**RECORDS PROVIDED**

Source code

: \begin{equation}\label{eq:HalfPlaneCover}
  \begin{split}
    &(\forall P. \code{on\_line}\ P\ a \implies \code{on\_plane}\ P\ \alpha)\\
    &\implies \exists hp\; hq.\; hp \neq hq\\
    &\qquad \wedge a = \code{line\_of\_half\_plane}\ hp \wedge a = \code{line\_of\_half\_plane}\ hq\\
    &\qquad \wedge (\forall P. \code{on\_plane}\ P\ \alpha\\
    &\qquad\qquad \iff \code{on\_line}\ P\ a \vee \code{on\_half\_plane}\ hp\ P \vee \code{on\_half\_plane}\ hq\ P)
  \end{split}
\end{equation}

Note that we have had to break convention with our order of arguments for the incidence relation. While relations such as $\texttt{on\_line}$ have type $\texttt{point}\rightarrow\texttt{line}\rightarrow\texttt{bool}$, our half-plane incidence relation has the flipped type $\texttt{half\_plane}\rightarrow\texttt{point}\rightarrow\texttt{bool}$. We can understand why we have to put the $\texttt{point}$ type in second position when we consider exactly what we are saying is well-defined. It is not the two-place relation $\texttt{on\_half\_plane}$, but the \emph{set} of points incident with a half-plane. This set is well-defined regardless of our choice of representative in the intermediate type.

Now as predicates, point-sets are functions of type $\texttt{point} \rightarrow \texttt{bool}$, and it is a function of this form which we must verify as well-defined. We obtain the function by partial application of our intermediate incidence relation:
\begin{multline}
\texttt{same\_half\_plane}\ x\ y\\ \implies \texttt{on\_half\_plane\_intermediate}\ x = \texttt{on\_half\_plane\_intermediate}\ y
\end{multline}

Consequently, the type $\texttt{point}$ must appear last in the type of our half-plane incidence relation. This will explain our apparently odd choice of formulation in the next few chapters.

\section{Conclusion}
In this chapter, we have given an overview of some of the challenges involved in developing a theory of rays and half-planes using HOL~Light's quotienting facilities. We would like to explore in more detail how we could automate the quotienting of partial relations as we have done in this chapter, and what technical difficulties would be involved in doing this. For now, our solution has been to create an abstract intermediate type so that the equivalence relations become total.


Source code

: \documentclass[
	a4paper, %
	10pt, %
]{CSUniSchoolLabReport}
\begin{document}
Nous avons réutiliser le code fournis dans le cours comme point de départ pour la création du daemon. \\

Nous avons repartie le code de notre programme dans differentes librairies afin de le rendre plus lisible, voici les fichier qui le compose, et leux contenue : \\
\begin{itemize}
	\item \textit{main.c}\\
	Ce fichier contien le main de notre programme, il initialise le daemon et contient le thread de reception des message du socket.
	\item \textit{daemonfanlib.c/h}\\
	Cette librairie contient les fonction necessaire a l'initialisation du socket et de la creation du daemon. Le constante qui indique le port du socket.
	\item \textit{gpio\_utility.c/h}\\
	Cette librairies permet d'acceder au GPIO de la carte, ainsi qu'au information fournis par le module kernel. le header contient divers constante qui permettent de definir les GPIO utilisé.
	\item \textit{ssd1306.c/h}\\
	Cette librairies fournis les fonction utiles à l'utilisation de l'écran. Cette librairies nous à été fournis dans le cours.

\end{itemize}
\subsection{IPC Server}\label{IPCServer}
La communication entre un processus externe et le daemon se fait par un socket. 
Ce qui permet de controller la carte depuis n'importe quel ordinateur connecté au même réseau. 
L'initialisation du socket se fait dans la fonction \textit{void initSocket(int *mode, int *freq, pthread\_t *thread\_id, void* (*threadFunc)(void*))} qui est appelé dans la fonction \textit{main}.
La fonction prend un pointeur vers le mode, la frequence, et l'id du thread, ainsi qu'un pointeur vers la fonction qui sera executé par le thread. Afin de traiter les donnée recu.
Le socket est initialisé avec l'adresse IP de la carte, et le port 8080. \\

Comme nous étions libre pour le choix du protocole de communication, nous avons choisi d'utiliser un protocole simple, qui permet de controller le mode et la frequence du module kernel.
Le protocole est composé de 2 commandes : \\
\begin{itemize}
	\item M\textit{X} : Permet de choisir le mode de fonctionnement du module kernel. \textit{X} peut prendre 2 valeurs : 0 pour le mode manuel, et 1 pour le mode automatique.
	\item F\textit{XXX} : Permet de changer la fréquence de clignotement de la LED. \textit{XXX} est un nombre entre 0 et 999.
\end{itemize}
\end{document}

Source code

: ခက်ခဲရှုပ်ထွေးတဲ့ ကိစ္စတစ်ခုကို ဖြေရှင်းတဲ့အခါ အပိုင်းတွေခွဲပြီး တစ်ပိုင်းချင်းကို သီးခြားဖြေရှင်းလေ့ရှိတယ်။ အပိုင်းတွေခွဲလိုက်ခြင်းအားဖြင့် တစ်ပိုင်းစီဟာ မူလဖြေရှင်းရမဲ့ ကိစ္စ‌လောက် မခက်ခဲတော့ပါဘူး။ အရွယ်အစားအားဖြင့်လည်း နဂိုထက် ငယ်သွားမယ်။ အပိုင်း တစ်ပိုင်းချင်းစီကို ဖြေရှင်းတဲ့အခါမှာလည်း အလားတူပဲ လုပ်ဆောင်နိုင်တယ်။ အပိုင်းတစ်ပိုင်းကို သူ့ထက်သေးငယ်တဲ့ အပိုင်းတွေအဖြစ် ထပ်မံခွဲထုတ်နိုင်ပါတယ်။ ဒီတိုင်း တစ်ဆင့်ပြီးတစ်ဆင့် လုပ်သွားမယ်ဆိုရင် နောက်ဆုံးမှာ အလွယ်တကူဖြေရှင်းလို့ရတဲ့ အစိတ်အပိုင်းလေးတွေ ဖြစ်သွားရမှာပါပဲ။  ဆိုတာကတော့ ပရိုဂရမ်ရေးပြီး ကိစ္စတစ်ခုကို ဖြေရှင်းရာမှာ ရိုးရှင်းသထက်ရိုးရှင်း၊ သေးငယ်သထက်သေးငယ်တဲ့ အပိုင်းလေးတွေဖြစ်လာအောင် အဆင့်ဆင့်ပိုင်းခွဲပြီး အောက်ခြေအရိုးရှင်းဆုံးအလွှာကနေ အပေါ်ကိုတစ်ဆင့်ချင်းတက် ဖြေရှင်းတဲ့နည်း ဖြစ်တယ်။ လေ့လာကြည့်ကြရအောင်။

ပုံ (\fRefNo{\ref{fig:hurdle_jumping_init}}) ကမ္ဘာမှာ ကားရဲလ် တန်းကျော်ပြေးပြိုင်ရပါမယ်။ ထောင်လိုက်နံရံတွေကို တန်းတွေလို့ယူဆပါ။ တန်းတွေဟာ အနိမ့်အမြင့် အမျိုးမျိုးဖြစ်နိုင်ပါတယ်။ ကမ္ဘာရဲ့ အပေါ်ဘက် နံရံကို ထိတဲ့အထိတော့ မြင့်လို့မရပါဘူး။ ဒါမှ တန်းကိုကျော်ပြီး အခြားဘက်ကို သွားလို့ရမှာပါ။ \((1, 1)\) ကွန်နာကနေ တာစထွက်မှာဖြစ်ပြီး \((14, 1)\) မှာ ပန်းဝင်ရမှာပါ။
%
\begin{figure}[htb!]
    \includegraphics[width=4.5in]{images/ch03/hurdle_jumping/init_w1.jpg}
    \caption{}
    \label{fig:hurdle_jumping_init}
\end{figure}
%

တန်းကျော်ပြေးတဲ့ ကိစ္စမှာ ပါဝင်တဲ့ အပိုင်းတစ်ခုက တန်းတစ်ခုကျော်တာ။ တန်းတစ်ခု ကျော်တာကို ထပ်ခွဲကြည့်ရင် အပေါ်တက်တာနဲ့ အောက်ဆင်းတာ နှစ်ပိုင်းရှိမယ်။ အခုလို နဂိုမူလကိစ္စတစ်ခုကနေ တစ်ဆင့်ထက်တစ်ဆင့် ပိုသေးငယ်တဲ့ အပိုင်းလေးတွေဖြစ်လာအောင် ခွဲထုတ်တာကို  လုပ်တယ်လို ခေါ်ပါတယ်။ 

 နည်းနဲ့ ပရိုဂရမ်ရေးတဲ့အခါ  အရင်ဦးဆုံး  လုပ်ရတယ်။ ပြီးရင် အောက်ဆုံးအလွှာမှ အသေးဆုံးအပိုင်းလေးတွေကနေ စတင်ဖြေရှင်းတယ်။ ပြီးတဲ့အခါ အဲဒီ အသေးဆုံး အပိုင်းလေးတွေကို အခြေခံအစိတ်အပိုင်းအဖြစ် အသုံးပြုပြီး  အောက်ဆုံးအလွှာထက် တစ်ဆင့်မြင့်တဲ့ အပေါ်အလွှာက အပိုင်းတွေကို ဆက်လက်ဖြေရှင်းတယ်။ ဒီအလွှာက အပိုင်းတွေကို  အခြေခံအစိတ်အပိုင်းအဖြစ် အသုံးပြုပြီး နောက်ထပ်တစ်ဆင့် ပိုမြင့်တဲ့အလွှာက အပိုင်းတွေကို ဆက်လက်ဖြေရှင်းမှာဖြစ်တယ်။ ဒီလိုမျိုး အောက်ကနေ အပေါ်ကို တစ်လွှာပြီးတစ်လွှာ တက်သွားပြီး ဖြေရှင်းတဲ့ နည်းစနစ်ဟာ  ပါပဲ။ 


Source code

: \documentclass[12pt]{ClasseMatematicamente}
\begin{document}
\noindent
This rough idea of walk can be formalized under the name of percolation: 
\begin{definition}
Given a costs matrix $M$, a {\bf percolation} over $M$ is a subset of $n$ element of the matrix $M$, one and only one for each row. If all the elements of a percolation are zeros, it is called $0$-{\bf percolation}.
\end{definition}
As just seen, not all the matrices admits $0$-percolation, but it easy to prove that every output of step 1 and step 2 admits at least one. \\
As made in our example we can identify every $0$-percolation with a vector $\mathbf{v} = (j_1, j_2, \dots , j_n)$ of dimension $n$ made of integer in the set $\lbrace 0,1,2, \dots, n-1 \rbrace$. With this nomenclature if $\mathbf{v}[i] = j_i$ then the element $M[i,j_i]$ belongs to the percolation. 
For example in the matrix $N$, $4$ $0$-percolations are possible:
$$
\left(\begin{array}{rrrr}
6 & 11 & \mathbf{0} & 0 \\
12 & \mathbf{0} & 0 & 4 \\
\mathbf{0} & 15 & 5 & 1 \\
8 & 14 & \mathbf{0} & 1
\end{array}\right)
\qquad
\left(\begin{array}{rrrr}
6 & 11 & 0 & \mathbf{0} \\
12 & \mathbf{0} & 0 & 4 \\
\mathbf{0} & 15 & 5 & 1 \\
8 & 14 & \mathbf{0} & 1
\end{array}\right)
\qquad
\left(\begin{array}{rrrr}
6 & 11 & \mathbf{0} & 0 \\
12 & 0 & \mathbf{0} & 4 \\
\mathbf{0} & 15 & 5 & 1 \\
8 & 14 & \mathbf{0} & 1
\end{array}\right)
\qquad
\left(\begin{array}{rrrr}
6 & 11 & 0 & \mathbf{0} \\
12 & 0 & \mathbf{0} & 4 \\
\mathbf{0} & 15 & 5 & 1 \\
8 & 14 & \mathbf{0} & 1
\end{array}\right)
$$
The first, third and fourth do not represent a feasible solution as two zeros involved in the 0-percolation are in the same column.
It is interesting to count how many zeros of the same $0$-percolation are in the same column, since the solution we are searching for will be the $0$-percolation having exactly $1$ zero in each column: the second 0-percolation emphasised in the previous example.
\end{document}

**EXERCISE AIM**
State the number of lines in the data that contain the word "module", offering no other text.

**SOLUTION**
3